Extract all lines that hold "your" from the records below.

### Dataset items

****************

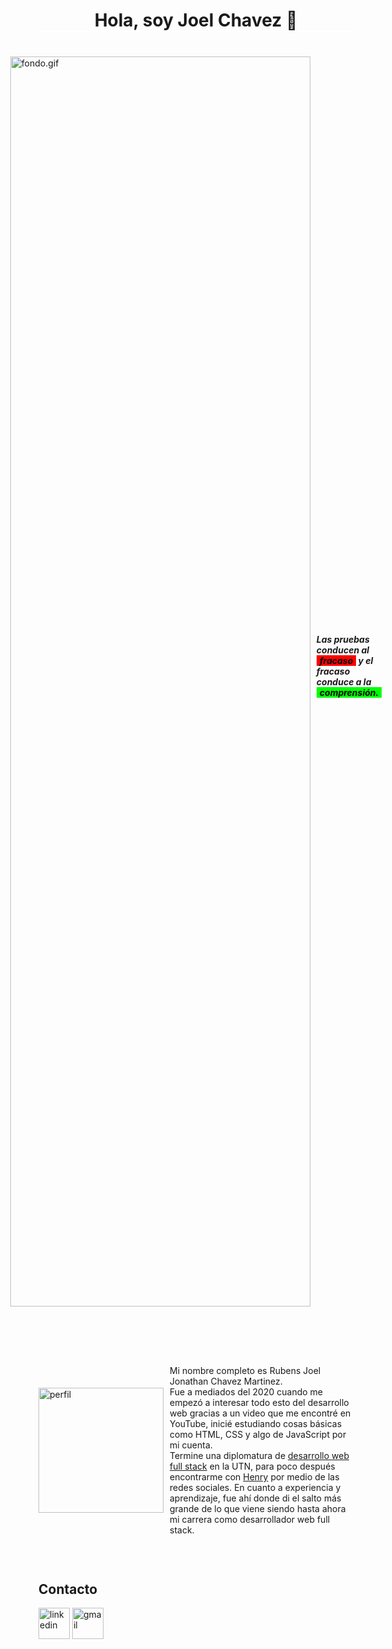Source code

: <h1 style="text-align: center; border-bottom: 2px solid #fff;"> Hola, soy Joel Chavez 👋 </h1>

<div style="display: flex; justify-content: center; align-items: center; margin-bottom: 60px;">
    <img style="width: 50vw; height: 50vh; margin: 20px auto; display: block;" src="https://media0.giphy.com/media/Kg3BstwdvszUHXrLV3/giphy.gif?cid=ecf05e47br4po10414eqajo82aj0pt706henxvyzg3fuhq31&rid=giphy.gif&ct=g" alt="fondo.gif">
    <div>
        <h4 style="margin: 0 0 50px 10px;">
           <i>
             Las pruebas conducen al <b style="background: #ff0000; color: #000; padding: 0 5px;">fracaso</b> y el fracaso conduce a la <b style="background: #00ff00; color: #000; padding: 0 5px;">comprensión.</b>
           </i>
        </h4>
    </div>
</div>

<div style="display: flex; justify-content: center; align-items: center;  margin-bottom: 60px;">
      <img style="width: 200px;" src="https://cdn-icons-png.flaticon.com/512/3135/3135715.png" alt="perfil">
        <p style="margin-left: 10px;">
          Mi nombre completo es Rubens Joel Jonathan Chavez Martinez. <br>
          Fue a mediados del 2020 cuando me empezó a interesar todo esto del desarrollo web gracias a un video que me encontré en YouTube, inicié estudiando cosas básicas como HTML, CSS y algo de JavaScript por mi cuenta. <br>
          Termine una diplomatura de <a href="https://drive.google.com/file/d/1dNHsL-ds8tIXvL7IKx-mKHepR1KrTKff/view?usp=sharing" title="Link diplomatura">desarrollo web full stack</a> en la UTN, para poco después encontrarme con <a href="https://www.soyhenry.com/" title="ir a sitio web">Henry</a> por medio de las redes sociales. En cuanto a experiencia y aprendizaje, fue ahí donde di el salto más grande de lo que viene siendo hasta ahora mi carrera como desarrollador web full stack.
        </p>
</div>
<div>
    <h2 id="contacto">Contacto</h2>
    <div>
        <a href="https://www.linkedin.com/in/joel-c-dev/"><img style="width: 50px;" src="https://cdn-icons-png.flaticon.com/512/174/174857.png" alt="linkedin"></a>
        <a href="mailto:joelchavezm19@gmail.com"><img style="width: 50px;" src="https://cdn-icons-png.flaticon.com/512/5968/5968534.png" alt="gmail"></a>
    </div>
</div>






<!--
**joel-CM/joel-cm** is a ✨ _special_ ✨ repository because its `README.md` (this file) appears on your GitHub profile.

Here are some ideas to get you started:

- 🔭 I’m currently working on ...
- 🌱 I’m currently learning ...
- 👯 I’m looking to collaborate on ...
- 🤔 I’m looking for help with ...
- 💬 Ask me about ...
- 📫 How to reach me: ...
- 😄 Pronouns: ...
- ⚡ Fun fact: ...
-->
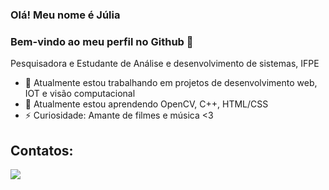 ### Olá! Meu nome é Júlia
### Bem-vindo ao meu perfil no Github 👋

<!--
**juliadidra/juliadidra** is a ✨ _special_ ✨ repository because its `README.md` (this file) appears on your GitHub profile.
-->
  Pesquisadora e Estudante de Análise e desenvolvimento de sistemas, IFPE

- 🔭 Atualmente estou trabalhando em projetos de desenvolvimento web, IOT e visão computacional 
- 🌱 Atualmente estou aprendendo OpenCV, C++, HTML/CSS 
- ⚡ Curiosidade: Amante de filmes e música <3


## Contatos:

<div>

<a href="https://www.linkedin.com/in/júlia-didra-b8ba6720a" target="_blank"><img src="https://img.shields.io/badge/-LinkedIn-%230077B5?style=for-the-badge&logo=linkedin&logoColor=white" target="_blank"></a>   
</div>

****************

### ANSWER TO THIS PROBLEM
**joel-CM/joel-cm** is a ✨ _special_ ✨ repository because its `README.md` (this file) appears on your GitHub profile.
**juliadidra/juliadidra** is a ✨ _special_ ✨ repository because its `README.md` (this file) appears on your GitHub profile.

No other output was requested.